28 février 2024

Gouzel Iakhina, Convoi pour Samarcande

 Ecrivaine russe, originaire de Kazan, Gouzel Iakhina est une romancière prolixe : trois gros livres (seul le dernier fait un peu moins de 500 pages !) publiés en 6 ans, mais c'est une écrivaine qui sait à merveille jouer des ressorts du romanesques, tout en s'appuyant sur des éléments qui relèvent de l'histoire de l'URSS et ses livres sont du genre qu'on ne lâche plus une fois qu'on les a commencés.

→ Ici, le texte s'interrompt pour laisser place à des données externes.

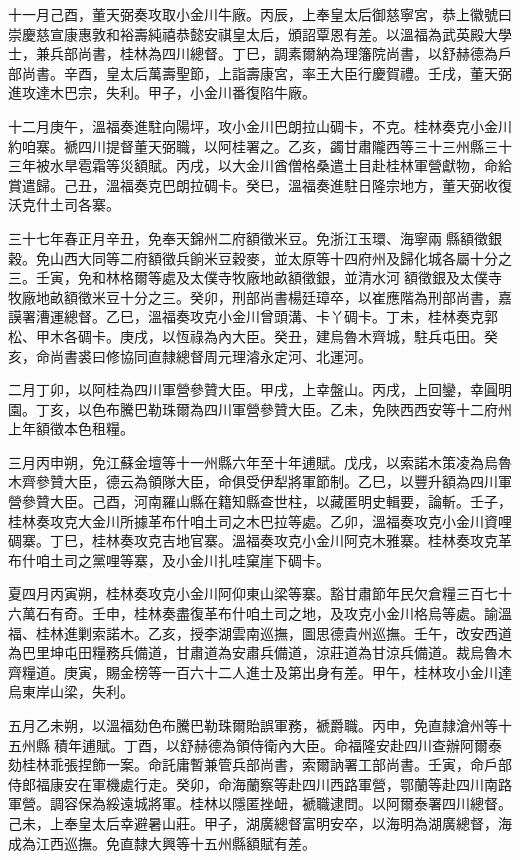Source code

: \begin{pinyinscope}
十一月己酉，董天弼奏攻取小金川牛廠。丙辰，上奉皇太后御慈寧宮，恭上徽號曰崇慶慈宣康惠敦和裕壽純禧恭懿安祺皇太后，頒詔覃恩有差。以溫福為武英殿大學士，兼兵部尚書，桂林為四川總督。丁巳，調素爾納為理籓院尚書，以舒赫德為戶部尚書。辛酉，皇太后萬壽聖節，上詣壽康宮，率王大臣行慶賀禮。壬戌，董天弼進攻達木巴宗，失利。甲子，小金川番復陷牛廠。

十二月庚午，溫福奏進駐向陽坪，攻小金川巴朗拉山碉卡，不克。桂林奏克小金川約咱寨。褫四川提督董天弼職，以阿桂署之。乙亥，蠲甘肅隴西等三十三州縣三十三年被水旱雹霜等災額賦。丙戌，以大金川酋僧格桑遣土目赴桂林軍營獻物，命給賞遣歸。己丑，溫福奏克巴朗拉碉卡。癸巳，溫福奏進駐日隆宗地方，董天弼收復沃克什土司各寨。

三十七年春正月辛丑，免奉天錦州二府額徵米豆。免浙江玉環、海寧兩縣額徵銀穀。免山西大同等二府額徵兵餉米豆穀麥，並太原等十四府州及歸化城各屬十分之三。壬寅，免和林格爾等處及太僕寺牧廠地畝額徵銀，並清水河額徵銀及太僕寺牧廠地畝額徵米豆十分之三。癸卯，刑部尚書楊廷璋卒，以崔應階為刑部尚書，嘉謨署漕運總督。乙巳，溫福奏攻克小金川曾頭溝、卡丫碉卡。丁未，桂林奏克郭松、甲木各碉卡。庚戌，以恆祿為內大臣。癸丑，建烏魯木齊城，駐兵屯田。癸亥，命尚書裘曰修協同直隸總督周元理濬永定河、北運河。

二月丁卯，以阿桂為四川軍營參贊大臣。甲戌，上幸盤山。丙戌，上回鑾，幸圓明園。丁亥，以色布騰巴勒珠爾為四川軍營參贊大臣。乙未，免陜西西安等十二府州上年額徵本色租糧。

三月丙申朔，免江蘇金壇等十一州縣六年至十年逋賦。戊戌，以索諾木策凌為烏魯木齊參贊大臣，德云為領隊大臣，命俱受伊犁將軍節制。乙巳，以豐升額為四川軍營參贊大臣。己酉，河南羅山縣在籍知縣查世柱，以藏匿明史輯要，論斬。壬子，桂林奏攻克大金川所據革布什咱土司之木巴拉等處。乙卯，溫福奏攻克小金川資哩碉寨。丁巳，桂林奏攻克吉地官寨。溫福奏攻克小金川阿克木雅寨。桂林奏攻克革布什咱土司之黨哩等寨，及小金川扎哇窠崖下碉卡。

夏四月丙寅朔，桂林奏攻克小金川阿仰東山梁等寨。豁甘肅節年民欠倉糧三百七十六萬石有奇。壬申，桂林奏盡復革布什咱土司之地，及攻克小金川格烏等處。諭溫福、桂林進剿索諾木。乙亥，授李湖雲南巡撫，圖思德貴州巡撫。壬午，改安西道為巴里坤屯田糧務兵備道，甘肅道為安肅兵備道，涼莊道為甘涼兵備道。裁烏魯木齊糧道。庚寅，賜金榜等一百六十二人進士及第出身有差。甲午，桂林攻小金川達烏東岸山梁，失利。

五月乙未朔，以溫福劾色布騰巴勒珠爾貽誤軍務，褫爵職。丙申，免直隸滄州等十五州縣積年逋賦。丁酉，以舒赫德為領侍衛內大臣。命福隆安赴四川查辦阿爾泰劾桂林乖張捏飾一案。命託庸暫兼管兵部尚書，索爾訥署工部尚書。壬寅，命戶部侍郎福康安在軍機處行走。癸卯，命海蘭察等赴四川西路軍營，鄂蘭等赴四川南路軍營。調容保為綏遠城將軍。桂林以隱匿挫衄，褫職逮問。以阿爾泰署四川總督。己未，上奉皇太后幸避暑山莊。甲子，湖廣總督富明安卒，以海明為湖廣總督，海成為江西巡撫。免直隸大興等十五州縣額賦有差。


\end{pinyinscope}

Le tableau qu'elle fait de l'URSS des années 20 n'a rien de reluisant et l'on retrouve dans ses trois romans ce qui a marqué les premières années, particulièrement chaotiques de la révolution soviétique : crise économique,  famines et déportations de populations. 

Dans Convoi pour Samarcande il s'agit de sauver des enfants recueillis dans un orphelinat de Kazan et de les convoyer vers des territoires plus hospitaliers et des cieux plus cléments à 3000 km de Kazan.  500 enfants affamés, apeurés, malades, grabataires... Daiev, jeune vétéran hanté par la guerre civile qui a mis les soviets au pouvoir est chargé de ce convoi, aidé dans sa tâche par l'exigeante commissaire Blanche et le gros infirmier Boug. Les difficultés s'accumulent au fil du voyage qui ressemble de plus en plus à une traversée des enfers. Gouzel Iakhina construit son roman en multipliant les péripéties, alternant échecs tragiques et petite victoires. Elle parvient à donner un nom et une personnalité à la plupart de ses personnages, y compris les enfants et n'oublie jamais, même dans les moments les plus noirs de garder la possibilité d'une trève dans le malheur, d'un contrepoint à la tragédie.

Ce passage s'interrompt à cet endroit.